## Problem
Only lines that contain the word "StreamingTypeAdaptersTest" are to be returned from the data below.

--*--

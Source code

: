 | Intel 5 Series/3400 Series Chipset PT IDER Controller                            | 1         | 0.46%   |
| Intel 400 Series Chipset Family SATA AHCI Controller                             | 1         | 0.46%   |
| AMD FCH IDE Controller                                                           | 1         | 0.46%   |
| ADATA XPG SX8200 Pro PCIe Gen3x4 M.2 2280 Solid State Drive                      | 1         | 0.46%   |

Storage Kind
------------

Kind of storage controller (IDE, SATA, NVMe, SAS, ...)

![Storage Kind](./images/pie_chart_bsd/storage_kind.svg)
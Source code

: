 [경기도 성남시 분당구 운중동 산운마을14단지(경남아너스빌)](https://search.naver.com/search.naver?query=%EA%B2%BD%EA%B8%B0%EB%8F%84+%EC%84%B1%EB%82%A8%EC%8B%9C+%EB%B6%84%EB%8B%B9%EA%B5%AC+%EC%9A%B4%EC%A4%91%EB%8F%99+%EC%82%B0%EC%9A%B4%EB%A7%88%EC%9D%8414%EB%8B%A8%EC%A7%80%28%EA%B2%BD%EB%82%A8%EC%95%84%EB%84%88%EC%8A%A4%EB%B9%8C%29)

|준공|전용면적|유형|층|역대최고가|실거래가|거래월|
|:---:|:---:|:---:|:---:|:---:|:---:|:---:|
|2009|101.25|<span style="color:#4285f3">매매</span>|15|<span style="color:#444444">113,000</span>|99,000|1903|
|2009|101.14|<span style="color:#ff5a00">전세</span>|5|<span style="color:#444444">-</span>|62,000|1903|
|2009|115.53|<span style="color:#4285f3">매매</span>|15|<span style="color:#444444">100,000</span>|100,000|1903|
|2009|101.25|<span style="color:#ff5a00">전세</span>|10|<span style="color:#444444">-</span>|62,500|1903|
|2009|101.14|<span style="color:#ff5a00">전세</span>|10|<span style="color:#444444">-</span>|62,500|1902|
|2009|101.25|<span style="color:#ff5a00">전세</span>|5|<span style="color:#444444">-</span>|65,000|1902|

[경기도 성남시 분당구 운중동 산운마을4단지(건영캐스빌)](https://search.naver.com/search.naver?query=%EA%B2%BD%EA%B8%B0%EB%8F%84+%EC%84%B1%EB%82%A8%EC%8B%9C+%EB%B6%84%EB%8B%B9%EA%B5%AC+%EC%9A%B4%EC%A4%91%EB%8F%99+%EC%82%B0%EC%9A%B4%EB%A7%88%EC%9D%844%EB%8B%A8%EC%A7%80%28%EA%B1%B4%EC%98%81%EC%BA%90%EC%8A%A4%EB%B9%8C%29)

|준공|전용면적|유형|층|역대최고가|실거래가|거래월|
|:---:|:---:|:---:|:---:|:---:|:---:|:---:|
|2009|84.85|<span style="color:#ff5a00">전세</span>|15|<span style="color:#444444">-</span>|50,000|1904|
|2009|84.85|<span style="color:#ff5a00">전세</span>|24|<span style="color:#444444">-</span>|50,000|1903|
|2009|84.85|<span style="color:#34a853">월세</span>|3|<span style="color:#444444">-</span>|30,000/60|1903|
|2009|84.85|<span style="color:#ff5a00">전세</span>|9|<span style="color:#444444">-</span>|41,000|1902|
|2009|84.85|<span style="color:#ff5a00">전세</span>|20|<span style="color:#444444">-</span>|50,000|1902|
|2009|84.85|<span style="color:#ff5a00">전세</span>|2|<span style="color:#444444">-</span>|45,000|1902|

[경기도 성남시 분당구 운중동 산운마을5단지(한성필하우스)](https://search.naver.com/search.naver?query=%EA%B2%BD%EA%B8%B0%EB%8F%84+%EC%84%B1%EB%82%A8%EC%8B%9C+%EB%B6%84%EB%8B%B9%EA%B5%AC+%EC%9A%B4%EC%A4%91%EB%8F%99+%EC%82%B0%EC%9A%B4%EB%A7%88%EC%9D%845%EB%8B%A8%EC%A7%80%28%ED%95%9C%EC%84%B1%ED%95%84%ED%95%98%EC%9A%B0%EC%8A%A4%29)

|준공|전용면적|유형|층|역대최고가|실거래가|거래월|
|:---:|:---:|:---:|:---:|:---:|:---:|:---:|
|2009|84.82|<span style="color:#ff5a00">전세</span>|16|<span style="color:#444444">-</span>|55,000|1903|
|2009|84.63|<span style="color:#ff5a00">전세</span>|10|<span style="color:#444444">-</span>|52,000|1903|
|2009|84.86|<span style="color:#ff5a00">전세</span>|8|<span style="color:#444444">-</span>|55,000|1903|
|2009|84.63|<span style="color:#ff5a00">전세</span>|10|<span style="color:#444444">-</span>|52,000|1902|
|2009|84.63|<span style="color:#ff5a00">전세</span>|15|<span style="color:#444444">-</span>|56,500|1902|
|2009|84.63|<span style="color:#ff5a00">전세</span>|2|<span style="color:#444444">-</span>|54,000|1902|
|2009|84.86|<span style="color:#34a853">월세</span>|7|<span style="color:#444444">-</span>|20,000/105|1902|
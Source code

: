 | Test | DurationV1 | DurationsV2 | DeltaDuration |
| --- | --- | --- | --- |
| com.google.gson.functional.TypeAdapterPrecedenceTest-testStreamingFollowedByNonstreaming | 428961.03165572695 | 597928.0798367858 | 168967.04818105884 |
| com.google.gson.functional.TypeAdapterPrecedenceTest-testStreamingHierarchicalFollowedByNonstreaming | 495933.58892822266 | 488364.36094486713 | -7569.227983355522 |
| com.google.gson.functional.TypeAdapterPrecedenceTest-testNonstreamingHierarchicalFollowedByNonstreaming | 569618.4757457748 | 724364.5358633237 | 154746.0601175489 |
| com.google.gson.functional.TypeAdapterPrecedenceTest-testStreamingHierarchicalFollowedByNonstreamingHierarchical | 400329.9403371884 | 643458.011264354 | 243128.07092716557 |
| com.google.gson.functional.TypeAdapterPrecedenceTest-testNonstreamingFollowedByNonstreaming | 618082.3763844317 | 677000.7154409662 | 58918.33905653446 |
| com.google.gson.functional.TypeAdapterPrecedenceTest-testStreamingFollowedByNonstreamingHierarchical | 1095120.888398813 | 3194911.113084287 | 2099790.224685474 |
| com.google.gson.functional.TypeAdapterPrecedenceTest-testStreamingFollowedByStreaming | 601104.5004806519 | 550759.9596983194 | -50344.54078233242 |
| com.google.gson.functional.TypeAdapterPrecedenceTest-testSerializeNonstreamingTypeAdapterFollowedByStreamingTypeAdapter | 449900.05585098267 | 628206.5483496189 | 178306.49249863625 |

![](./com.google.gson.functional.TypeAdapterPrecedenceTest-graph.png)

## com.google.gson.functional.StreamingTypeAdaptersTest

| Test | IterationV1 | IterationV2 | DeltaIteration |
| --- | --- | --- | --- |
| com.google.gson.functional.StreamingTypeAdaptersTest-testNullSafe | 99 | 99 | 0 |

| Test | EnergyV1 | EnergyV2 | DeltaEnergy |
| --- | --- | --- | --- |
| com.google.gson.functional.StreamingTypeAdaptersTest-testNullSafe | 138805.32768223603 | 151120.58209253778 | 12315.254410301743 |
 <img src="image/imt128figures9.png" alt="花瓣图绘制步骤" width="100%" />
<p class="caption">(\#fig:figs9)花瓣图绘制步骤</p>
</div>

--*--

## Written response
## com.google.gson.functional.StreamingTypeAdaptersTest
| com.google.gson.functional.StreamingTypeAdaptersTest-testNullSafe | 99 | 99 | 0 |
| com.google.gson.functional.StreamingTypeAdaptersTest-testNullSafe | 138805.32768223603 | 151120.58209253778 | 12315.254410301743 |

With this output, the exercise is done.